University needs to compromise before it kills Central Corridor project.
Does the University of Minnesota really want to stop Central Corridor light rail or is it simply cracking under the pressure of running a high-cost institution in lean times? The news that the university's lawsuit against the Metropolitan Council is days from causing a year's delay and tens of millions of dollars of additional cost should give local taxpayers and commuters pause. The university's positions on all topics Central Corridor have been more parochial than even the U's most ardent critics could imagine.
First the U did not want LRT through the heart of campus on Washington Avenue, preferring an alignment on an existing freight corridor north of Dinkytown. It threatened a lawsuit over this issue until it became clear that would permanently scuttle the line by ending any chance it had for federal funding.
Now the issue is the theoretical concern that LRT will create so much vibration in the U's research laboratories that they will be rendered useless. (This is the same argument Minnesota Public Radio made when it threatened to sue last year over equally theoretical concerns about noise/vibration damage to MPR's taxpayer-subsidized broadcast studios.) The Met Council has offered remedies, but they have not satisfied the U. There is no way to know which case is right. But does it make sense to spend millions of dollars before the risk is clear?
Both the U and the Met Council are wards of the state.
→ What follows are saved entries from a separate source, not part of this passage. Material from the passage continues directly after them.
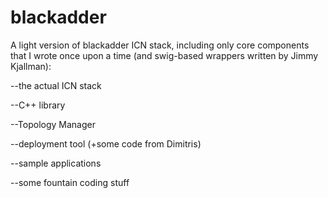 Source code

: # blackadder
A light version of blackadder ICN stack, including only core components that I wrote once upon a time (and swig-based wrappers written by Jimmy Kjallman):

--the actual ICN stack

--C++ library

--Topology Manager

--deployment tool (+some code from Dimitris)

--sample applications

--some fountain coding stuff


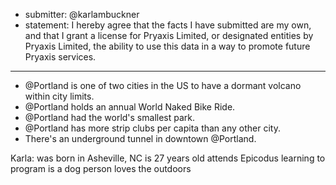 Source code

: * submitter: @karlambuckner
* statement: I hereby agree that the facts I have submitted are my own, and that I grant a license for Pryaxis Limited, or designated entities by Pryaxis Limited, the ability to use this data in a way to promote future Pryaxis services.

----

* @Portland is one of two cities in the US to have a dormant volcano within city limits.
* @Portland holds an annual World Naked Bike Ride.
* @Portland had the world's smallest park.
* @Portland has more strip clubs per capita than any other city.
* There's an underground tunnel in downtown @Portland.

Karla:
was born in Asheville, NC
is 27 years old
attends Epicodus learning to program
is a dog person
loves the outdoors
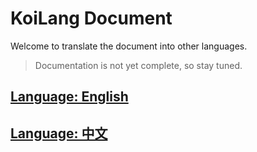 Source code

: # KoiLang Document

Welcome to translate the document into other languages.

> Documentation is not yet complete, so stay tuned.

## [Language: English](en_US/README.md)
## [Language: 中文](zh_CN/README.md) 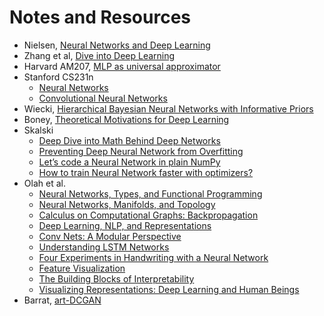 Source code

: # Notes and Resources

- Nielsen, [Neural Networks and Deep Learning](http://neuralnetworksanddeeplearning.com/index.html)
- Zhang et al, [Dive into Deep Learning](https://d2l.ai/index.html)
- Harvard AM207, [MLP as universal approximator](http://am207.info/wiki/FuncTorch.html)
- Stanford CS231n
    - [Neural Networks](https://cs231n.github.io/neural-networks-1/)
    - [Convolutional Neural Networks](http://cs231n.github.io/convolutional-networks/)
- Wiecki, [Hierarchical Bayesian Neural Networks with Informative Priors](https://twiecki.io/blog/2018/08/13/hierarchical_bayesian_neural_network/)
- Boney, [Theoretical Motivations for Deep Learning](https://rinuboney.github.io/2015/10/18/theoretical-motivations-deep-learning.html)
- Skalski
    - [Deep Dive into Math Behind Deep Networks](https://towardsdatascience.com/https-medium-com-piotr-skalski92-deep-dive-into-deep-networks-math-17660bc376ba)
    - [Preventing Deep Neural Network from Overfitting](https://towardsdatascience.com/preventing-deep-neural-network-from-overfitting-953458db800a)
    - [Let’s code a Neural Network in plain NumPy](https://towardsdatascience.com/lets-code-a-neural-network-in-plain-numpy-ae7e74410795)
    - [How to train Neural Network faster with optimizers?](https://towardsdatascience.com/how-to-train-neural-network-faster-with-optimizers-d297730b3713)
- Olah et al.
    - [Neural Networks, Types, and Functional Programming](http://colah.github.io/posts/2015-09-NN-Types-FP/)
    - [Neural Networks, Manifolds, and Topology](http://colah.github.io/posts/2014-03-NN-Manifolds-Topology/)
    - [Calculus on Computational Graphs: Backpropagation](http://colah.github.io/posts/2015-08-Backprop/)
    - [Deep Learning, NLP, and Representations](http://colah.github.io/posts/2014-07-NLP-RNNs-Representations/)
    - [Conv Nets: A Modular Perspective](http://colah.github.io/posts/2014-07-Conv-Nets-Modular/)
    - [Understanding LSTM Networks](http://colah.github.io/posts/2015-08-Understanding-LSTMs/)
    - [Four Experiments in Handwriting with a Neural Network](https://distill.pub/2016/handwriting/)
    - [Feature Visualization](https://distill.pub/2017/feature-visualization/)
    - [The Building Blocks of Interpretability](https://distill.pub/2018/building-blocks/)
    - [Visualizing Representations: Deep Learning and Human Beings](http://colah.github.io/posts/2015-01-Visualizing-Representations/)
- Barrat, [art-DCGAN](https://github.com/robbiebarrat/art-DCGAN)
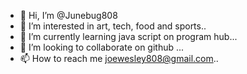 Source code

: - 👋 Hi, I’m @Junebug808
- 👀 I’m interested in art, tech, food and sports..
- 🌱 I’m currently learning java script on program hub...
- 💞️ I’m looking to collaborate on github ...
- 📫 How to reach me joewesley808@gmail.com..

<!---
Junebug808/Junebug808 is a ✨ special ✨ repository because its `README.md` (this file) appears on your GitHub profile.
You can click the Preview link to take a look at your changes.
--->
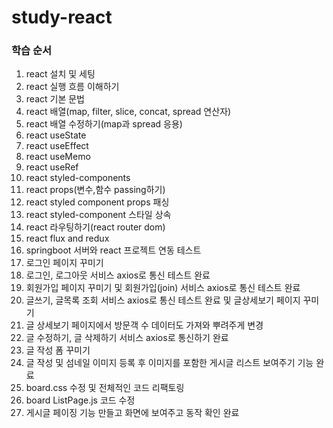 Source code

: # study-react

### 학습 순서

1. react 설치 및 세팅
2. react 실행 흐름 이해하기
3. react 기본 문법
4. react 배열(map, filter, slice, concat, spread 연산자)
5. react 배열 수정하기(map과 spread 응용)
6. react useState
7. react useEffect
8. react useMemo
9. react useRef
10. react styled-components
11. react props(변수,함수 passing하기)
12. react styled component props 패싱
13. react styled-component 스타일 상속
14. react 라우팅하기(react router dom)
15. react flux and redux
16. springboot 서버와 react 프로젝트 연동 테스트
17. 로그인 페이지 꾸미기
18. 로그인, 로그아웃 서비스 axios로 통신 테스트 완료
19. 회원가입 페이지 꾸미기 및 회원가입(join) 서비스 axios로 통신 테스트 완료
20. 글쓰기, 글목록 조회 서비스 axios로 통신 테스트 완료 및 글상세보기 페이지 꾸미기
21. 글 상세보기 페이지에서 방문객 수 데이터도 가져와 뿌려주게 변경
22. 글 수정하기, 글 삭제하기 서비스 axios로 통신하기 완료
23. 글 작성 폼 꾸미기
24. 글 작성 및 섬네일 이미지 등록 후 이미지를 포함한 게시글 리스트 보여주기 기능 완료
25. board.css 수정 및 전체적인 코드 리팩토링
26. board ListPage.js 코드 수정
27. 게시글 페이징 기능 만들고 화면에 보여주고 동작 확인 완료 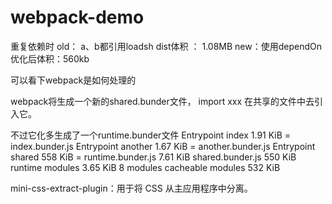 # webpack-demo

重复依赖时
old： a、b都引用loadsh  dist体积 ： 1.08MB
new：使用dependOn优化后体积：560kb


可以看下webpack是如何处理的
  <script defer src="index.bunder.js"></script>
  <script defer src="another.bunder.js"></script>
  <script defer src="shared.bunder.js"></script>

webpack将生成一个新的shared.bunder文件， import xxx 在共享的文件中去引入它。

不过它化多生成了一个runtime.bunder文件
Entrypoint index 1.91 KiB = index.bunder.js
Entrypoint another 1.67 KiB = another.bunder.js
Entrypoint shared 558 KiB = runtime.bunder.js 7.61 KiB shared.bunder.js 550 KiB
runtime modules 3.65 KiB 8 modules
cacheable modules 532 KiB



mini-css-extract-plugin：用于将 CSS 从主应用程序中分离。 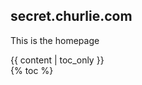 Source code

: ## secret.churlie.com

This is the homepage

<div>
  <div id="table-of-contents">
    {{ content | toc_only }}
  </div>
</div>

<div>
  <div id="table-of-contents">
    {% toc %}
  </div>
</div>
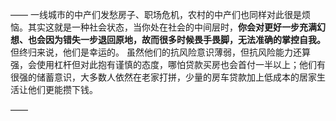 ——
一线城市的中产们发愁房子、职场危机，农村的中产们也同样对此很是烦恼。其实这就是一种社会状态，当你处在社会的中间层时，**你会对更好一步充满幻想、也会因为错失一步退回原地，故而很多时候畏手畏脚，无法准确的掌控自我。** 但终归来说，他们是幸运的。 虽然他们的抗风险意识薄弱，但抗风险能力还算强，会使用杠杆但对此抱有谨慎的态度，哪怕贷款买房也会首付一半以上；他们有很强的储蓄意识，大多数人依然在老家打拼，少量的房车贷款加上低成本的居家生活让他们更能攒下钱。

——


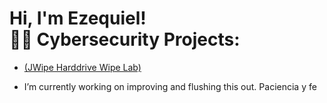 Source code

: <h1>Hi, I'm Ezequiel! <br/><a 

<h2>👨‍💻 Cybersecurity Projects:</h2>

  - [(JWipe Harddrive Wipe Lab)](https://github.com/Applepancakes/JWipe-Disk-Sanitization)

-  I’m currently working on improving and flushing this out. Paciencia y fe


<!--


Here are some ideas to get you started:

- 🔭 I’m currently working on ...
- 🌱 I’m currently learning ...
- 👯 I’m looking to collaborate on ...
- 🤔 I’m looking for help with ...
- 💬 Ask me about ...
- 📫 How to reach me: ...
- 😄 Pronouns: ...
- ⚡ Fun fact: ...
-->
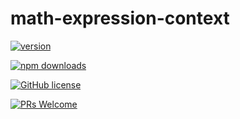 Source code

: # math-expression-context

[![version](https://img.shields.io/npm/v/math-expression-context.svg)](https://www.npmjs.com/package/math-expression-context) 

[![npm downloads](https://img.shields.io/npm/dm/math-expression-context.svg)](https://npm-stat.com/charts.html?package=math-expression-context&from=2022-09-01)

[![GitHub license](https://img.shields.io/badge/license-MIT-blue.svg)](./LICENSE)

[![PRs Welcome](https://img.shields.io/badge/PRs-welcome-brightgreen.svg)](./CONTRIBUTING.md)
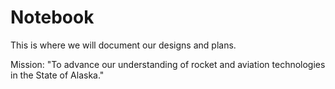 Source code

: # Notebook
This is where we will document our designs and plans.


Mission:
"To advance our understanding of rocket and aviation technologies in the State of Alaska."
Without taxpayer dollars they cannot achieve their missions or even function. Both are struggling with shrinking public funding. The current squabble is like a brother suing a sister, when either way mom and dad fund the settlement. No one wins but the lawyers and consultants.
And as the hours ticked away this fall, the U upped its ante, asking for even more public largesse -- free LRT rides on campus and compensation for lost parking revenues. That begs basic questions regarding the university's motives and perspective. Such negotiations should not be the venue for standard adversarial tactics of piling on one demand after another to get more of what you really want.
Major transportation initiatives are messy and disruptive. People are inconvenienced, small businesses are often devastated. The businesses along University Avenue must be envious of the university's clout and swagger.
Vice President for University Services Kathleen O'Brien told this newspaper she wasn't sure the U could even get to a memorandum of understanding with the Council by Dec. 1, the drop-dead date for next year's federal matching dollars. Clearly the university likes to be in charge.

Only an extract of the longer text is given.